INPUT DATA ::
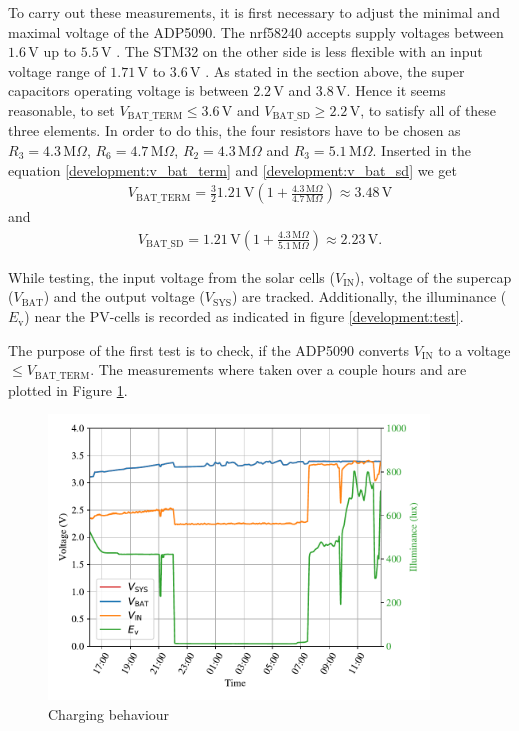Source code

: To carry out these measurements, it is first necessary to adjust the minimal and maximal voltage of the ADP5090.
The nrf58240 accepts supply voltages between $1.6\,\text{V}$ up to $5.5\,\text{V}$ \cite{nrf}.
The STM32 on the other side is less flexible with an input voltage range of $1.71\,\text{V}$ to $3.6\,\text{V}$ \cite{stm32}.
As stated in the section above, the super capacitors operating voltage is between $2.2\,\text{V}$ and $3.8\,\text{V}$.
Hence it seems reasonable, to set $V_{\text{BAT\_TERM}} \le 3.6\,\text{V}$ and $V_{\text{BAT\_SD}} \ge 2.2\,\text{V}$, to satisfy all of these three elements.
In order to do this, the four resistors have to be chosen as $R_3 = 4.3\,\text{M}\Omega$, $R_6 = 4.7\,\text{M}\Omega$, $R_2 = 4.3\,\text{M}\Omega$ and $R_3 = 5.1\,\text{M}\Omega$.
Inserted in the equation \eqref{development:v_bat_term} and \eqref{development:v_bat_sd} we get
\begin{align}
	V_{\text{BAT\_TERM}}= \frac{3}{2} 1.21\,\text{V} \left(1 + \frac{4.3\,\text{M}\Omega}{4.7 \,\text{M}\Omega} \right) \approx 3.48\,\text{V} 
\end{align}
and
\begin{align}
	V_{\text{BAT\_SD}} = 1.21\,\text{V} \left(1 + \frac{4.3\,\text{M}\Omega}{5.1\,\text{M}\Omega} \right) \approx 2.23\,\text{V}. 
\end{align}

While testing, the input voltage from the solar cells ($V_{\text{IN}}$), voltage of the supercap ($V_{\text{BAT}}$) and the output voltage ($V_{\text{SYS}}$) are tracked. Additionally, the illuminance ($E_\text{v}$) near the PV-cells  is recorded as indicated in figure \ref{development:test}.

The purpose of the first test is to check, if the ADP5090 converts $V_{\text{IN}}$ to a voltage $\le V_{\text{BAT\_TERM}}$.
The measurements where taken over a couple hours and are plotted in Figure \ref{development:charge}.

\begin{figure}[ht]
	\centering
	\includegraphics[width=0.9\textwidth]{4-development/hardware/graphics/laden.pdf}
	\caption{Charging behaviour\label{development:charge}}
\end{figure}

REQUIRED ACTION :: Every line from the first line of the entries above through the line with "As stated in" must be repeated exactly, and pictures must not be.

ANSWER TO THIS TASK ::
Source code

: To carry out these measurements, it is first necessary to adjust the minimal and maximal voltage of the ADP5090.
The nrf58240 accepts supply voltages between $1.6\,\text{V}$ up to $5.5\,\text{V}$ \cite{nrf}.
The STM32 on the other side is less flexible with an input voltage range of $1.71\,\text{V}$ to $3.6\,\text{V}$ \cite{stm32}.
As stated in the section above, the super capacitors operating voltage is between $2.2\,\text{V}$ and $3.8\,\text{V}$.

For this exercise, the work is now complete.